The United States Circuit Court, Fifth Circuit, on 146 F.2d 155, 157, speaking through Circuit Judge Sibley, affirmed the judgment of the District Court, and in so doing, held that the sale was in the nature of a judicial sale, and that “Texas is not one of the States that regularly sells liquors as a State monopoly. Its sales are casual and occasional, and always preceded by judicial action. Nor is it really likely that maximum prices will be exceeded, because under the law only licensed liquor dealers may bid, and as they buy for resale under the price controls they cannot afford to bid excess prices. The Administrator can refuse to give them ‘mark ups’ for a resale price if they do.”

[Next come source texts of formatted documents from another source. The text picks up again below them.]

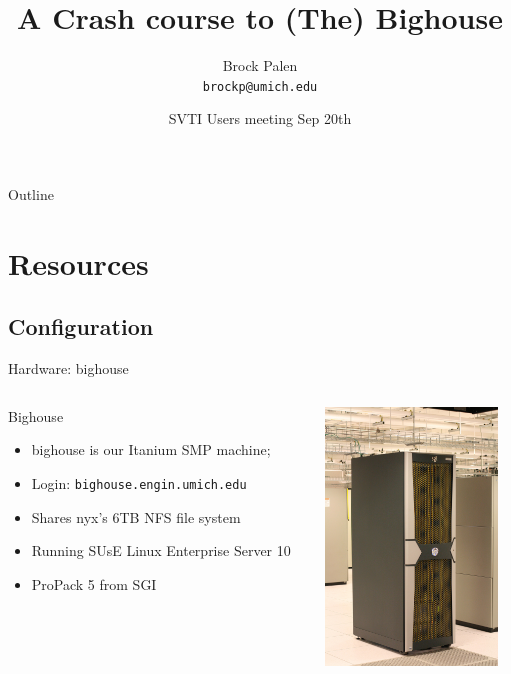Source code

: \documentclass{beamer}
\title[Bighouse Crash] {A Crash course to (The) Bighouse}
\author{Brock Palen\\ \texttt{brockp@umich.edu}}
\date{SVTI Users meeting Sep 20th}
\begin{document}
  \begin{frame}
    \titlepage
  \end{frame}

  \begin{frame}{Outline}
    \tableofcontents
  \end{frame}
  
  \section{Resources}
  \subsection {Configuration}
  \begin{frame}{Hardware: bighouse}
   \begin{columns}[c]
    \begin{column}{7cm}
    \begin{block}{Bighouse}
    \begin{itemize}
      \item bighouse is our Itanium SMP machine;
      \item Login: \texttt{bighouse.engin.umich.edu}
      \item Shares nyx's 6TB NFS file system
      \item Running SUsE Linux Enterprise Server 10
      \item ProPack 5 from SGI
    \end{itemize}
   \end{block}
   \end{column}
   \begin{column}{5cm}
    \begin{center}\includegraphics[height=2.7in]{tallbighouse}\end{center}
   \end{column}
   \end{columns}
  \end{frame}
\end{document}
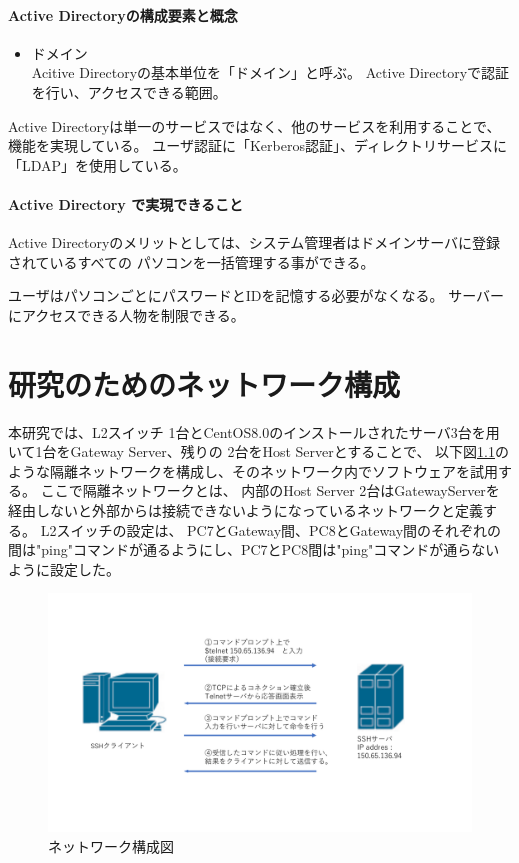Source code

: \documentclass[11pt,a4j,titlepage]{jreport}
\begin{document}

\subsubsection*{Active Directoryの構成要素と概念}

\begin{itemize}
    \item ドメイン\mbox{}\\
    Acitive Directoryの基本単位を「ドメイン」と呼ぶ。
    Active Directoryで認証を行い、アクセスできる範囲。

\end{itemize}
Active Directoryは単一のサービスではなく、他のサービスを利用することで、機能を実現している。
ユーザ認証に「Kerberos認証」、ディレクトリサービスに「LDAP」を使用している。


\subsubsection*{Active Directory で実現できること}
Active Directoryのメリットとしては、システム管理者はドメインサーバに登録されているすべての
パソコンを一括管理する事ができる。

ユーザはパソコンごとにパスワードとIDを記憶する必要がなくなる。
サーバーにアクセスできる人物を制限できる。


\fi


\chapter{研究のためのネットワーク構成}
本研究では、L2スイッチ 1台とCentOS8.0のインストールされたサーバ3台を用いて1台をGateway Server、残りの
2台をHost Serverとすることで、
以下図\ref{network_graph}のような隔離ネットワークを構成し、そのネットワーク内でソフトウェアを試用する。
ここで隔離ネットワークとは、
内部のHost Server 2台はGatewayServerを経由しないと外部からは接続できないようになっているネットワークと定義する。
L2スイッチの設定は、
PC7とGateway間、PC8とGateway間のそれぞれの間は"ping"コマンドが通るようにし、PC7とPC8間は"ping"コマンドが通らないように設定した。

\begin{figure}[H]
    \centering
    \includegraphics*[width=1.0\textwidth,page=2]{graphs/network_archtecture.pdf}
    \caption{ネットワーク構成図}
    \label{network_graph}
\end{figure}
\end{document}
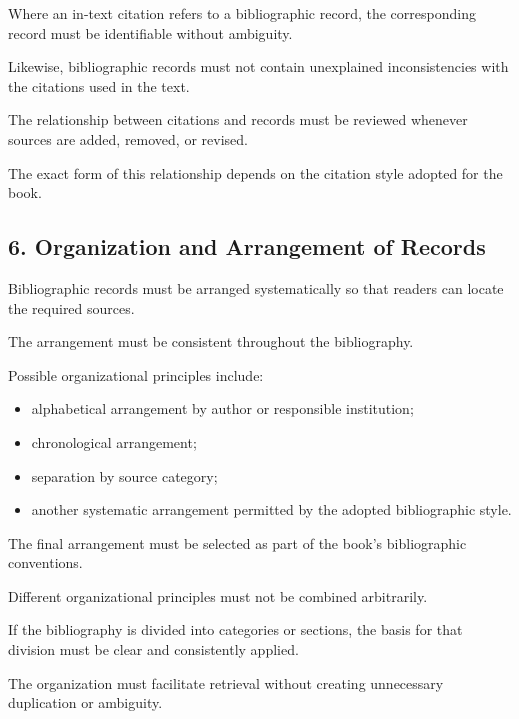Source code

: Where an in-text citation
refers to a bibliographic
record, the corresponding
record must be identifiable
without ambiguity.

Likewise, bibliographic
records must not contain
unexplained inconsistencies
with the citations used
in the text.

The relationship between
citations and records must
be reviewed whenever
sources are added, removed,
or revised.

The exact form of this
relationship depends on
the citation style adopted
for the book.


\subsection*{6. Organization and Arrangement
of Records}

Bibliographic records must
be arranged systematically
so that readers can locate
the required sources.

The arrangement must be
consistent throughout
the bibliography.

Possible organizational
principles include:

\begin{itemize}
    \item alphabetical arrangement
    by author or responsible
    institution;
    \item chronological arrangement;
    \item separation by source
    category;
    \item another systematic
    arrangement permitted
    by the adopted bibliographic
    style.
\end{itemize}

The final arrangement
must be selected as part
of the book's bibliographic
conventions.

Different organizational
principles must not be
combined arbitrarily.

If the bibliography is
divided into categories
or sections, the basis
for that division must
be clear and consistently
applied.

The organization must
facilitate retrieval without
creating unnecessary
duplication or ambiguity.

After the hearing in the original case, the Administrator of the Office of Price Administration changed the regulations so that liquor sales, even though judicial, were excepted from the type of sales that were not controlled by the O. P. A. regulations. However, assuming that the question of judicial sale has been eliminated, there still remains the important question of whether *682or not the O. P. A. rules apply to a state in the exercise of its governmental function, as distinguished from a state acting in its proprietary status. The most that the relator could claim on this point is that the former decision left such question undecided. In view of the fact that this question was squarely raised in the trial court, and passed on directly by Judge Keeling, 54 F.Supp. 350, in which he said “As applied to the State of Texas, the uncontroverted testimony shows that Texas is one of those states in which the sale of alcoholic beverages is through licensed dealers, and is not one of those states that has any proprietary interest in the alcoholic beverage business,” it is clear that in such states and in such cases such action was not subject to O. P. A. regulations. Judge Sibley, in the opinion heretofore referred to, said “If the construction be doubtful, we should incline against interference by the federal government with the proper governmental activities of a State.”

It therefore follows that, applying the law as set forth in the case of Soundview Pulp Co. v. Taylor, Wash., 150 P.2d 839, which cites State of South Carolina v. United States, 199 U.S. 437, 26 S.Ct. 110, 50 L.Ed. 261, 4 Ann.Cas. 737; Metcalf & Eddy v. Mitchell, 269 U.S. 514, 46 S.Ct. 172, 70 L.Ed. 384; State of Florida v. United States, 282 U.S. 194, 51 S.Ct. 119, 75 L.Ed. 291, I conclude that the injunction sought ought not to be granted, and it is so ordered.